> _Source data_:
▼

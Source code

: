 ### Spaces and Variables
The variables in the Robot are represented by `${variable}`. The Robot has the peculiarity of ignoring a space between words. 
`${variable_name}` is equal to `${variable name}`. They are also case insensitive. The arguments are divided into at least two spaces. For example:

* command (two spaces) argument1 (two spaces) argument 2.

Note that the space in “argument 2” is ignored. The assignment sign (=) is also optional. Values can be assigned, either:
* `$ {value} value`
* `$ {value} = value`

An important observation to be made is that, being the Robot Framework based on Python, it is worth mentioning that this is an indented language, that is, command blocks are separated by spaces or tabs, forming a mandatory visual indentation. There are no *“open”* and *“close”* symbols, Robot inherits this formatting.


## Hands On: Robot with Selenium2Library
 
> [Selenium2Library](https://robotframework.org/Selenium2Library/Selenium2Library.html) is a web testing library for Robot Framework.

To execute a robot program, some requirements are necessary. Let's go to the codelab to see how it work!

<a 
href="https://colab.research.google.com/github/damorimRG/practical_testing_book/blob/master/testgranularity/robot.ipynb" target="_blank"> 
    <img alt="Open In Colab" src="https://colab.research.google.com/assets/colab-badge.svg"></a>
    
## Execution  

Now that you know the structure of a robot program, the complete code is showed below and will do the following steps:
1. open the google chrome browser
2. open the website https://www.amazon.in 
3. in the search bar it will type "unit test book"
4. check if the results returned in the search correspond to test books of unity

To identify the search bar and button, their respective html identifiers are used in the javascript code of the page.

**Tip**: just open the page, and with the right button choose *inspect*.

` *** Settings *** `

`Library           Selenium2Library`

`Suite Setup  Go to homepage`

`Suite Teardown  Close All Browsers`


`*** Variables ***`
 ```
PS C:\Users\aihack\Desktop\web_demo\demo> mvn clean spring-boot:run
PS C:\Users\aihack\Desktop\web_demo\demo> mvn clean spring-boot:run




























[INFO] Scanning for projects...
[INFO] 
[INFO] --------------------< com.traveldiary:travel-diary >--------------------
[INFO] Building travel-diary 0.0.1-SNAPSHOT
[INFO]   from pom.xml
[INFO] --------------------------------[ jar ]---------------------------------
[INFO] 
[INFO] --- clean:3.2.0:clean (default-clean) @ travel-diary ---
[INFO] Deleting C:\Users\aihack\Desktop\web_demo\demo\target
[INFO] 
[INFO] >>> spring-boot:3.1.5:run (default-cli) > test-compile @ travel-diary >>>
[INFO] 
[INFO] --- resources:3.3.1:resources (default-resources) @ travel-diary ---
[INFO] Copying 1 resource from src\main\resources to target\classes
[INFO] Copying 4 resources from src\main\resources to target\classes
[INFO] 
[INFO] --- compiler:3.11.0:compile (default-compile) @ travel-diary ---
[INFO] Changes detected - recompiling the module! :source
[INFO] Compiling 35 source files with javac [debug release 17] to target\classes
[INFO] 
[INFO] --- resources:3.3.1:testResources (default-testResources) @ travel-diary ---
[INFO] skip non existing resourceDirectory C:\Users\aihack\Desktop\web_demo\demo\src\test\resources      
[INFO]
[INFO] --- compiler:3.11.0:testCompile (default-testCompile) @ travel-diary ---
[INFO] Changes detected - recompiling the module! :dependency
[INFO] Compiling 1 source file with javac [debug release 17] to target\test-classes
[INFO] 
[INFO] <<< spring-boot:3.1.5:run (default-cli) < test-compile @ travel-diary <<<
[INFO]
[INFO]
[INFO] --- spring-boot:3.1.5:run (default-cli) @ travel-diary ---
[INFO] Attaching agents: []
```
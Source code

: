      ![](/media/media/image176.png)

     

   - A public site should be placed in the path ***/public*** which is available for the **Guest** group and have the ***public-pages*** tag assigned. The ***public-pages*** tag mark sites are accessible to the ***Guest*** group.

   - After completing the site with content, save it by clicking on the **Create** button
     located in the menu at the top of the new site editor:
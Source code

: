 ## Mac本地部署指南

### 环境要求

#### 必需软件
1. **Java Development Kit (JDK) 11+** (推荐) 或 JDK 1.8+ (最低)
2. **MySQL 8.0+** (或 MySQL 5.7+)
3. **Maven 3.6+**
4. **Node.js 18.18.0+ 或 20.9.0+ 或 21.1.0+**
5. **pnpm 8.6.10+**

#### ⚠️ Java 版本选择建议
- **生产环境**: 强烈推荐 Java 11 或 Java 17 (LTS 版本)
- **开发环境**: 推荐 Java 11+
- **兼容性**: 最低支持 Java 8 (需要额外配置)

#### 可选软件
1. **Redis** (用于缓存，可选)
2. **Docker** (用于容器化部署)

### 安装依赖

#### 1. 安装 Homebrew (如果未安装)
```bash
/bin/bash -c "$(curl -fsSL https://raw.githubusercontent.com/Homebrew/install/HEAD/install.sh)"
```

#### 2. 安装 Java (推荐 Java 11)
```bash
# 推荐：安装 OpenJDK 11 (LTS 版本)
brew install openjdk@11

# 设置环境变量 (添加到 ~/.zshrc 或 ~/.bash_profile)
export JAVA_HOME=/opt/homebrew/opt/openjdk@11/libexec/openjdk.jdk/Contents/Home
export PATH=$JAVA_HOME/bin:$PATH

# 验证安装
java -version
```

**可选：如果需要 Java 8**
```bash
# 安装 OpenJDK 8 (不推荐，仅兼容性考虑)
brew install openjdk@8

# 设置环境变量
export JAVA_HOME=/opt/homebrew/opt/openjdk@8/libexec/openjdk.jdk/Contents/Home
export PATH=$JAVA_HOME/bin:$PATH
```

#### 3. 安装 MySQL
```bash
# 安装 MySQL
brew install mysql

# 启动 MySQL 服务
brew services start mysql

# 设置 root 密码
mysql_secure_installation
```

▲

> _Exercise_:
Copy the lines from the entries above in which the word "demo" appears.

> _Output of the task_:
PS C:\Users\aihack\Desktop\web_demo\demo> mvn clean spring-boot:run
PS C:\Users\aihack\Desktop\web_demo\demo> mvn clean spring-boot:run
[INFO] Deleting C:\Users\aihack\Desktop\web_demo\demo\target
[INFO] skip non existing resourceDirectory C:\Users\aihack\Desktop\web_demo\demo\src\test\resources      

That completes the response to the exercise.